━━━━━ GIVEN DATA
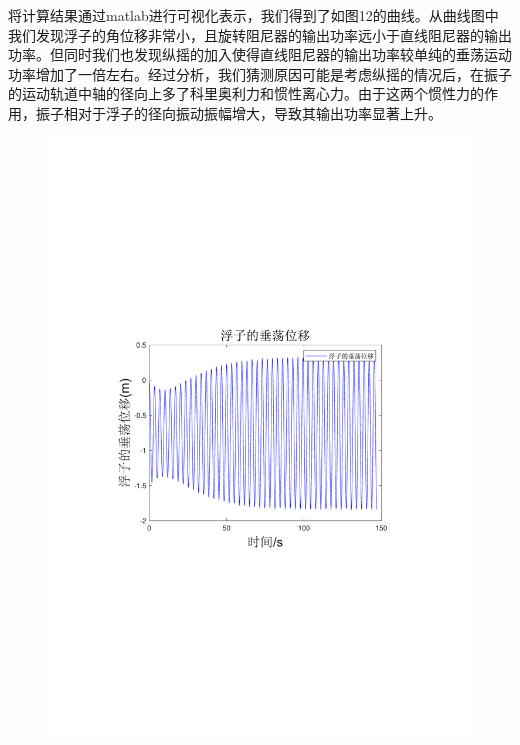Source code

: \documentclass[12pt,utf8]{article}
\begin{document}
将计算结果通过matlab进行可视化表示，我们得到了如图12的曲线。从曲线图中我们发现浮子的角位移非常小，且旋转阻尼器的输出功率远小于直线阻尼器的输出功率。但同时我们也发现纵摇的加入使得直线阻尼器的输出功率较单纯的垂荡运动功率增加了一倍左右。经过分析，我们猜测原因可能是考虑纵摇的情况后，在振子的运动轨道中轴的径向上多了科里奥利力和惯性离心力。由于这两个惯性力的作用，振子相对于浮子的径向振动振幅增大，导致其输出功率显著上升。

\begin{figure}[htbp]
	\centering
	\begin{minipage}{0.45\linewidth}
		\includegraphics[width=0.9\linewidth]{figures/浮子垂荡位移.pdf}
	\end{minipage}
	\begin{minipage}{0.45\linewidth}

\end{minipage}
\end{figure}
\end{document}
━━━━━━━━━━
TRY IT: Filter the records for lines containing the word "begin" and copy each one.

WRITTEN REPLY:
\begin{document}
\begin{figure}[htbp]
	\begin{minipage}{0.45\linewidth}
	\begin{minipage}{0.45\linewidth}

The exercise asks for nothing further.